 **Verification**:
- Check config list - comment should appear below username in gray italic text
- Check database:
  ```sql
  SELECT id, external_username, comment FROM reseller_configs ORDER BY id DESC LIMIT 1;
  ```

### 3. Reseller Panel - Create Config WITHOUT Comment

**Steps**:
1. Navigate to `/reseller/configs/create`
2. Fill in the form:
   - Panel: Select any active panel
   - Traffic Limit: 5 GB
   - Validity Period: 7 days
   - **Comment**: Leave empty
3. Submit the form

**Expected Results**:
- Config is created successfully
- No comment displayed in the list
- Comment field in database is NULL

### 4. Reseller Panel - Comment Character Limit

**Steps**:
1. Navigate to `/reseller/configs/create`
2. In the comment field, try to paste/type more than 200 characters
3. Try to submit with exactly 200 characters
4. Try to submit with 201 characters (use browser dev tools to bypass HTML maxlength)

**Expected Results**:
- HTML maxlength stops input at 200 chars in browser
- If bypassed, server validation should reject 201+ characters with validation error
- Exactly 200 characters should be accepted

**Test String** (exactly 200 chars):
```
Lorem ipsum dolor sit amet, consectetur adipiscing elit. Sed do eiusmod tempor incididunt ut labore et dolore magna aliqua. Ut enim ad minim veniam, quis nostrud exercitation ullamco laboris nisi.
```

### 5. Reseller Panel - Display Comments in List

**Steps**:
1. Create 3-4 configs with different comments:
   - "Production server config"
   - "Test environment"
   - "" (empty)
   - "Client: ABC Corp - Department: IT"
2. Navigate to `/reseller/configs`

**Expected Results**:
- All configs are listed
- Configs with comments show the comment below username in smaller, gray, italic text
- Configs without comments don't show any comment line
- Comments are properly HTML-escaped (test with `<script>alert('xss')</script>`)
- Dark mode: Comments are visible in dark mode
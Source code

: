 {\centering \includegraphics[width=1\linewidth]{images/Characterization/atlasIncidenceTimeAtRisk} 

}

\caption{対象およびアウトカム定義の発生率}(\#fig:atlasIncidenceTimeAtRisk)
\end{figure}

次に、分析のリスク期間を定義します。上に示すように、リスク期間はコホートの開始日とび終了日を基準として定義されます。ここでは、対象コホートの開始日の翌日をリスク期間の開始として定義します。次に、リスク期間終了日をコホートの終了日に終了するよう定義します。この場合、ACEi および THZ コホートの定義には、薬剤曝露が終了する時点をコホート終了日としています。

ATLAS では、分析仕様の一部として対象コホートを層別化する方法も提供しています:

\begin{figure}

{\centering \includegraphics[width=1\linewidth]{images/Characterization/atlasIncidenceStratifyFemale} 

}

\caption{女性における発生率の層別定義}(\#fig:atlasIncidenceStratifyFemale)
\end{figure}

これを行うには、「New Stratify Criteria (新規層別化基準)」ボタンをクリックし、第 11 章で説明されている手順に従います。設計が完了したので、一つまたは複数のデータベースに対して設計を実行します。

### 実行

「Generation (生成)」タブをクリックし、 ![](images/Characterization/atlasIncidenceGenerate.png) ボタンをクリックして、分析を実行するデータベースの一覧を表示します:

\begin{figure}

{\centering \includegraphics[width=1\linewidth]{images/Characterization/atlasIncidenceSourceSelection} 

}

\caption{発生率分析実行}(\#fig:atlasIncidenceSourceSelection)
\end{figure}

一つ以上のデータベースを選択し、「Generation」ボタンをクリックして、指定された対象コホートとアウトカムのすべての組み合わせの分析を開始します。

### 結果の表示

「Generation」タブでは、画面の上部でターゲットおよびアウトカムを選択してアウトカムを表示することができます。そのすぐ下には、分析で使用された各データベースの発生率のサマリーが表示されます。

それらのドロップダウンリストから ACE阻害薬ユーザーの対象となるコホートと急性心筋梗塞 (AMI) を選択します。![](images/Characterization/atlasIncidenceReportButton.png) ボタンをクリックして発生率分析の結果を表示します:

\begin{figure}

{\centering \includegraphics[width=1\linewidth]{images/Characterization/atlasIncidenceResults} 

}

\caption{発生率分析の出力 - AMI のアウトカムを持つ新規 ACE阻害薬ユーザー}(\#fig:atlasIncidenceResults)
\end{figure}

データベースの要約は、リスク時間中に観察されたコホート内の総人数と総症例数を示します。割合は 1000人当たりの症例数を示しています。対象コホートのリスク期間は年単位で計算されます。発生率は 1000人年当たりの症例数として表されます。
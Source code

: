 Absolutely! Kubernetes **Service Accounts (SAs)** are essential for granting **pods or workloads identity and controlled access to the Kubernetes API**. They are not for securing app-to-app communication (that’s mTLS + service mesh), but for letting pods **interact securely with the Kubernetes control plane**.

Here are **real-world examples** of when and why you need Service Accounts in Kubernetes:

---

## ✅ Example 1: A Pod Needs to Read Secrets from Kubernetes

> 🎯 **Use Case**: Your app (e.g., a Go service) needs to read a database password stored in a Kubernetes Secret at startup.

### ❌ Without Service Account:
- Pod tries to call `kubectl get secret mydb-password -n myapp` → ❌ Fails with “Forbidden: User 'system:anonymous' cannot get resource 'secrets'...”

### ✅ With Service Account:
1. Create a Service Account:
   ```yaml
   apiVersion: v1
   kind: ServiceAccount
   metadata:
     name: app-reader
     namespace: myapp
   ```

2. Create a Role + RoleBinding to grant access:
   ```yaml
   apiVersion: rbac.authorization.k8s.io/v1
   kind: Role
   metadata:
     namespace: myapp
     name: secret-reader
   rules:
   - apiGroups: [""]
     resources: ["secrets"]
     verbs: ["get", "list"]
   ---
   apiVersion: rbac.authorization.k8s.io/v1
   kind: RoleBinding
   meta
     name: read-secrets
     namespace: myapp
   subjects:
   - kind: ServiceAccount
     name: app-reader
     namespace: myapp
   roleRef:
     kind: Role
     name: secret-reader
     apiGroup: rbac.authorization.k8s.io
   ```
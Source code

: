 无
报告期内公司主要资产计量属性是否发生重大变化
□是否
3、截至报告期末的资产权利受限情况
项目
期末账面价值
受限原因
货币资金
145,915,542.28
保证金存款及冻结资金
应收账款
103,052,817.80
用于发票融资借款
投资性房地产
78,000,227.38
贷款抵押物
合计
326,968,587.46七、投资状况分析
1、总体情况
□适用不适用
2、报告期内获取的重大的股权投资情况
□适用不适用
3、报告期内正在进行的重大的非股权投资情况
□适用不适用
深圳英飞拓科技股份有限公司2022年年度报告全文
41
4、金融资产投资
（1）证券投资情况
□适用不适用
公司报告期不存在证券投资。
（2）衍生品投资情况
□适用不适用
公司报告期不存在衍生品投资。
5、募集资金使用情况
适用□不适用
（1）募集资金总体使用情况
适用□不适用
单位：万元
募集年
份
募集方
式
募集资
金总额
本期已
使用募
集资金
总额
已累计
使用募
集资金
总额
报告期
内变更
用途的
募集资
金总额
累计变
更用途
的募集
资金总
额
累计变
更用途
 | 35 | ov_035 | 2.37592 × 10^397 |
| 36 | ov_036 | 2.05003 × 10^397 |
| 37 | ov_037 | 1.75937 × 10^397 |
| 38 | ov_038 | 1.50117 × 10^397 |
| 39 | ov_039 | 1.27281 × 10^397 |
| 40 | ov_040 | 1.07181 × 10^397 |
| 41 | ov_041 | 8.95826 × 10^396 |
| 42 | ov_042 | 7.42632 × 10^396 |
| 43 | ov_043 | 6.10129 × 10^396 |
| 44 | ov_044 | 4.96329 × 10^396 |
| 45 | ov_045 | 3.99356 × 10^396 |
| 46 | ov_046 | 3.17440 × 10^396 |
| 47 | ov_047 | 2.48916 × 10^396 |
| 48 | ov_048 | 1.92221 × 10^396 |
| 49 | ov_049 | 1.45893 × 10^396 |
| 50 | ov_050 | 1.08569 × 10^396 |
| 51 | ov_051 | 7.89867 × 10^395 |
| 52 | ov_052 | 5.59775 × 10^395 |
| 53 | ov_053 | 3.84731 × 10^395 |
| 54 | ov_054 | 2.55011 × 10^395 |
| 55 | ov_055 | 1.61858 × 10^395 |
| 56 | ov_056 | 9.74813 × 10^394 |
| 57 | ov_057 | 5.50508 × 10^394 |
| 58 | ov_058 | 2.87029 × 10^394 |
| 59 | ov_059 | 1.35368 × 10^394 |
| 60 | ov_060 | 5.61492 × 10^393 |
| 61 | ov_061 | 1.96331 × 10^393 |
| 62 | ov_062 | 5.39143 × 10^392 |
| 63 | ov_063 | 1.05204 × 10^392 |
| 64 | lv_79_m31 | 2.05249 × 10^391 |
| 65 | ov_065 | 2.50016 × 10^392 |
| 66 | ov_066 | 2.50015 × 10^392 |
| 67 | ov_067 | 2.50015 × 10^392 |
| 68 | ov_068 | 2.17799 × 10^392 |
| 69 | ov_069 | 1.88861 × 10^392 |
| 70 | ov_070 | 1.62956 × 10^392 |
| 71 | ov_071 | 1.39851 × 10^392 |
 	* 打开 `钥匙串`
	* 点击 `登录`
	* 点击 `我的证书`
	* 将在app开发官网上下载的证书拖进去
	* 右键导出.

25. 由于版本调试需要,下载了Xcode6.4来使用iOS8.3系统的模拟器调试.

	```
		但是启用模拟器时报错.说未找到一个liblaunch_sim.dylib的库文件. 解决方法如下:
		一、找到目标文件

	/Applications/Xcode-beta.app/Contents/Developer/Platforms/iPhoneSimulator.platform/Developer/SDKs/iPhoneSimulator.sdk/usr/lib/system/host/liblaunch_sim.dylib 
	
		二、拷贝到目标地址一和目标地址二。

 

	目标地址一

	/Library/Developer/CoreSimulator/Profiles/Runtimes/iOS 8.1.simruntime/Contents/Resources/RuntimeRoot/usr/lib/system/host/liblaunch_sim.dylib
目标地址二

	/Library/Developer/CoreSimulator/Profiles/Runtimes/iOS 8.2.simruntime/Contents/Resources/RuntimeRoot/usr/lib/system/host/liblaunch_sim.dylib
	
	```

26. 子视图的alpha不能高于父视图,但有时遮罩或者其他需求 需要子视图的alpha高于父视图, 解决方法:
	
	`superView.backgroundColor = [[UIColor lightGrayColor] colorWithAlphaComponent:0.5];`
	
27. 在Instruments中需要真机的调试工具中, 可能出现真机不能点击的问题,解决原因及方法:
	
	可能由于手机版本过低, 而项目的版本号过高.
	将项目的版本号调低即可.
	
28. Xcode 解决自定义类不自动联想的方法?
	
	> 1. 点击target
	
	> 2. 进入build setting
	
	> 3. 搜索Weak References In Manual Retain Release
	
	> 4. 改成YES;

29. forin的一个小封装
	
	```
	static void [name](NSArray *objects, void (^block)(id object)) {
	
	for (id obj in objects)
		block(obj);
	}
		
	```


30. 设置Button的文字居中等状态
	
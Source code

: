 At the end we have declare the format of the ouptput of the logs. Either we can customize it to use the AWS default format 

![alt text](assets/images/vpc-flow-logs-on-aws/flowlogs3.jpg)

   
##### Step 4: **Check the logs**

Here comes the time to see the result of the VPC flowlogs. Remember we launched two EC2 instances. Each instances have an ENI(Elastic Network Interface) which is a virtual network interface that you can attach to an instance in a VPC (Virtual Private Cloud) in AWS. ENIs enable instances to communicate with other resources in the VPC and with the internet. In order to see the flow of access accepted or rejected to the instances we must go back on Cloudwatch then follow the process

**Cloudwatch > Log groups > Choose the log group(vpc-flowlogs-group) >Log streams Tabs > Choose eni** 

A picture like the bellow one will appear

──────────

▶ What this task involves
Each line holding "images" should be copied from the material above.

▶ Task output
: {\centering \includegraphics[width=1\linewidth]{images/Characterization/atlasIncidenceTimeAtRisk} 
{\centering \includegraphics[width=1\linewidth]{images/Characterization/atlasIncidenceStratifyFemale} 
「Generation (生成)」タブをクリックし、 ![](images/Characterization/atlasIncidenceGenerate.png) ボタンをクリックして、分析を実行するデータベースの一覧を表示します:
{\centering \includegraphics[width=1\linewidth]{images/Characterization/atlasIncidenceSourceSelection} 
それらのドロップダウンリストから ACE阻害薬ユーザーの対象となるコホートと急性心筋梗塞 (AMI) を選択します。![](images/Characterization/atlasIncidenceReportButton.png) ボタンをクリックして発生率分析の結果を表示します:
{\centering \includegraphics[width=1\linewidth]{images/Characterization/atlasIncidenceResults} 
![alt text](assets/images/vpc-flow-logs-on-aws/flowlogs3.jpg)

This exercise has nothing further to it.